TASK INSTRUCTIONS | Which lines of the entries contain the word "精度损失"? Please list them.

(Stored items)
┄┄┄┄┄┄

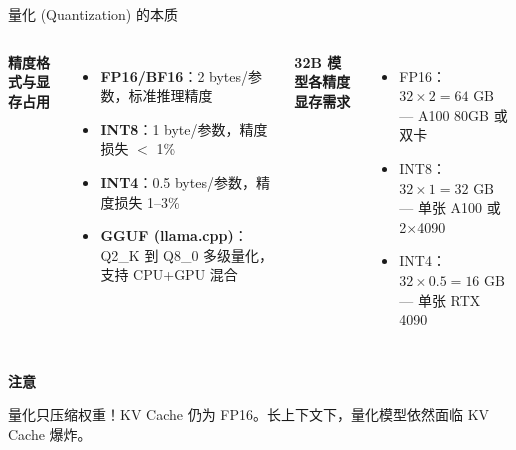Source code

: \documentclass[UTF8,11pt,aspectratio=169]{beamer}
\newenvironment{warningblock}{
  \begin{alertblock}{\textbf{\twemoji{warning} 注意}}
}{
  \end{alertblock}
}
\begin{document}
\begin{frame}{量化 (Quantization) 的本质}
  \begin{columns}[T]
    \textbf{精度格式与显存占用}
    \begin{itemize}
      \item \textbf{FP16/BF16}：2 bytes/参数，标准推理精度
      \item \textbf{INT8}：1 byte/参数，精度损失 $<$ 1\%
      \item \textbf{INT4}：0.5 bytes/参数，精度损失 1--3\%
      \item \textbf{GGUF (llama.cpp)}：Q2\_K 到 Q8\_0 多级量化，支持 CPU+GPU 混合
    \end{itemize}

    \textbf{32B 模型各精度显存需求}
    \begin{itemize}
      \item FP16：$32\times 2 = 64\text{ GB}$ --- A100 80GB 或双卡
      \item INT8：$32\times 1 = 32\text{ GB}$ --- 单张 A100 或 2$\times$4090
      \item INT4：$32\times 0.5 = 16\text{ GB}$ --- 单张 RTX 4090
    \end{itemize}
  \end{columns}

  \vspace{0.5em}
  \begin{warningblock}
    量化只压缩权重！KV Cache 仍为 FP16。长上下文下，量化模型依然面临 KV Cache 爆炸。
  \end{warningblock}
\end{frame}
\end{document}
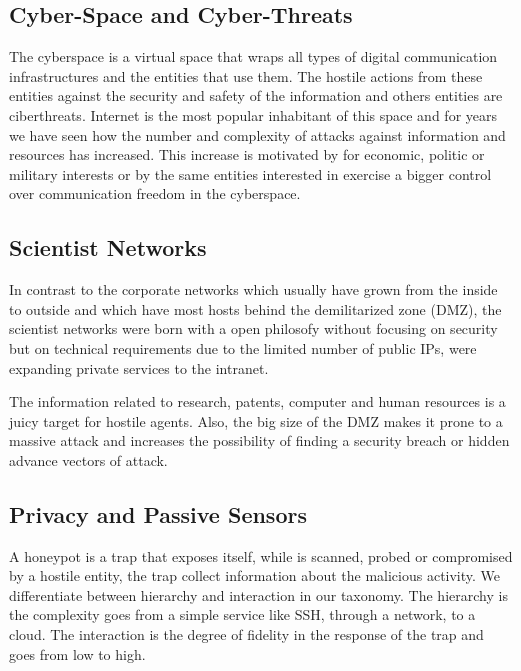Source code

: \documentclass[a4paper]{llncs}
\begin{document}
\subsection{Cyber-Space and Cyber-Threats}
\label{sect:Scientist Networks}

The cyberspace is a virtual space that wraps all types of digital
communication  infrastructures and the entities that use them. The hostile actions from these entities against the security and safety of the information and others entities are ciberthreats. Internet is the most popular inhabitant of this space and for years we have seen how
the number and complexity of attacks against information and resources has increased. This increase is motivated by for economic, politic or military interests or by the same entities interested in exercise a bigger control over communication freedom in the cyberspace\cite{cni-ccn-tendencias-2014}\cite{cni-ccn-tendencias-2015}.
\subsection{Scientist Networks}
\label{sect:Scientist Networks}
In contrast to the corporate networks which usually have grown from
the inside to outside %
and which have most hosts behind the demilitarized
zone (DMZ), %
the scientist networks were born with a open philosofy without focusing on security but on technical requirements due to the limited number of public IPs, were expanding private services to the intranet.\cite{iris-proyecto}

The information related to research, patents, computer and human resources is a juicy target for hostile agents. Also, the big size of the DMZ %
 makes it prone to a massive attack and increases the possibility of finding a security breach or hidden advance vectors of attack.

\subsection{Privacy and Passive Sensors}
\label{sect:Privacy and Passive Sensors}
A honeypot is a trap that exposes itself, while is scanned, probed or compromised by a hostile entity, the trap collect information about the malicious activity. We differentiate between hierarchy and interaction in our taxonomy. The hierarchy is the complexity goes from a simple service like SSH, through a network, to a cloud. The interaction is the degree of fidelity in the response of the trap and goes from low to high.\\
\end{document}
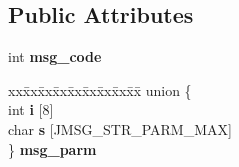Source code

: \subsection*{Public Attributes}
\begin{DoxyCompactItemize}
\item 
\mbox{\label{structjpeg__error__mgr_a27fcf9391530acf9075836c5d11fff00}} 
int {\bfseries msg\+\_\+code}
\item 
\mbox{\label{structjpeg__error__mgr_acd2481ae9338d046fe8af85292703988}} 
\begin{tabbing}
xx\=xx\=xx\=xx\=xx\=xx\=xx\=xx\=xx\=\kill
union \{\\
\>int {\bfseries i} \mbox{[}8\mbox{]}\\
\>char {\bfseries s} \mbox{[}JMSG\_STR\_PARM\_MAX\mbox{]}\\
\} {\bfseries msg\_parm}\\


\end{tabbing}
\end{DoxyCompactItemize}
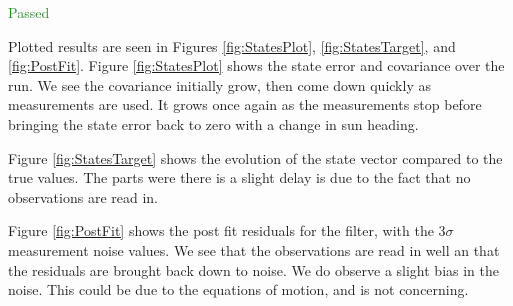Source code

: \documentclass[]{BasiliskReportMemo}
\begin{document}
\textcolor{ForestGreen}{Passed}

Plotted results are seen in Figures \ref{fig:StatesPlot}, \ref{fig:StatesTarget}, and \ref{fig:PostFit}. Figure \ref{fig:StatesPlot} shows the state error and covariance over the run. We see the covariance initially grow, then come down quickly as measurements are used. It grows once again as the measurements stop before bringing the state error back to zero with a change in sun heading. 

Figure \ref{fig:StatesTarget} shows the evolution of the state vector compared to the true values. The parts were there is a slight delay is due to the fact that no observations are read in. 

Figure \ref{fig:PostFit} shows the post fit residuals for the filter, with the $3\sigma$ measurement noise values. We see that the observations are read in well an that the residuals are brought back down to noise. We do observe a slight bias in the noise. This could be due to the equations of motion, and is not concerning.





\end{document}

┄┄┄┄┄┄

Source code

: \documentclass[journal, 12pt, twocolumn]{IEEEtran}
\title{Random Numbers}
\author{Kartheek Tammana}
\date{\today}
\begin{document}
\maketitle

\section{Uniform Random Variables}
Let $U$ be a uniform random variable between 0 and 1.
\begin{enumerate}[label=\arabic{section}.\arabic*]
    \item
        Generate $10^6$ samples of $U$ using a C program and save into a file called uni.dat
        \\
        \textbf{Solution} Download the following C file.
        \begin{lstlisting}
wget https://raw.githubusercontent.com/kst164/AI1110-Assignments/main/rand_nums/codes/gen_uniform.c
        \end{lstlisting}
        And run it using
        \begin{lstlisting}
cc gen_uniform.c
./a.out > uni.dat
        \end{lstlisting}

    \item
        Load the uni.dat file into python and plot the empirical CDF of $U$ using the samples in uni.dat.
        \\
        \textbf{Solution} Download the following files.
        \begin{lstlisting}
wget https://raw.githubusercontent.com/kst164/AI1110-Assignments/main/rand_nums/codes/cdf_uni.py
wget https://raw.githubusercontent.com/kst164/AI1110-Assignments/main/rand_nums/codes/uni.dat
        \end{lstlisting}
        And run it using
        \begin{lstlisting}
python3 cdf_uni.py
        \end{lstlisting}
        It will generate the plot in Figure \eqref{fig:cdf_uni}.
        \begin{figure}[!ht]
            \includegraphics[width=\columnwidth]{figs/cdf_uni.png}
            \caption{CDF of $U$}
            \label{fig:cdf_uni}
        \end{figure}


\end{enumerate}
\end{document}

┄┄┄┄┄┄

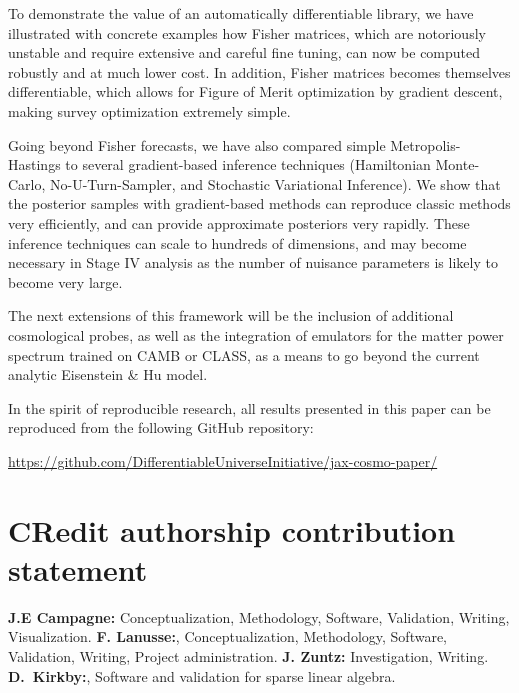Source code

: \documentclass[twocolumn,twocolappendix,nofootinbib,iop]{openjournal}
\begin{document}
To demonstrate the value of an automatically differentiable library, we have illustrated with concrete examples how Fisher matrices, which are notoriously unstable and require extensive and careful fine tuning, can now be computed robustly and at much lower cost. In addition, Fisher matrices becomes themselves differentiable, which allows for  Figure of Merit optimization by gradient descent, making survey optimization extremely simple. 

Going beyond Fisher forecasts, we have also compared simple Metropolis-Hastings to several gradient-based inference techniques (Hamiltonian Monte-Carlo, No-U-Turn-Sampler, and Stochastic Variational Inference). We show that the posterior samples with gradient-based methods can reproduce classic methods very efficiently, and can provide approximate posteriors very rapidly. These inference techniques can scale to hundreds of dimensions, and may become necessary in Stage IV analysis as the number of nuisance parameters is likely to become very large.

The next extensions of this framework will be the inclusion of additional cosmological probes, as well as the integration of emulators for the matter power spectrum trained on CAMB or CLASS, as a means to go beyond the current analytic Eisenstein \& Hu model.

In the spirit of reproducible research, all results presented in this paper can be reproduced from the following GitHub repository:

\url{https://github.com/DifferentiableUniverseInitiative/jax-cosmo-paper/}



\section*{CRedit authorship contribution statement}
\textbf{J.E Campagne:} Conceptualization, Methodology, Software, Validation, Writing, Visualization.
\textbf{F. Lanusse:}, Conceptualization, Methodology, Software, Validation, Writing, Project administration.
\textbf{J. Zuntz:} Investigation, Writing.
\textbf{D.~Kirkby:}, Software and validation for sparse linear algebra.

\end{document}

┄┄┄┄┄┄

THE ANSWER |
      \item \textbf{INT8}：1 byte/参数，精度损失 $<$ 1\%
      \item \textbf{INT4}：0.5 bytes/参数，精度损失 1--3\%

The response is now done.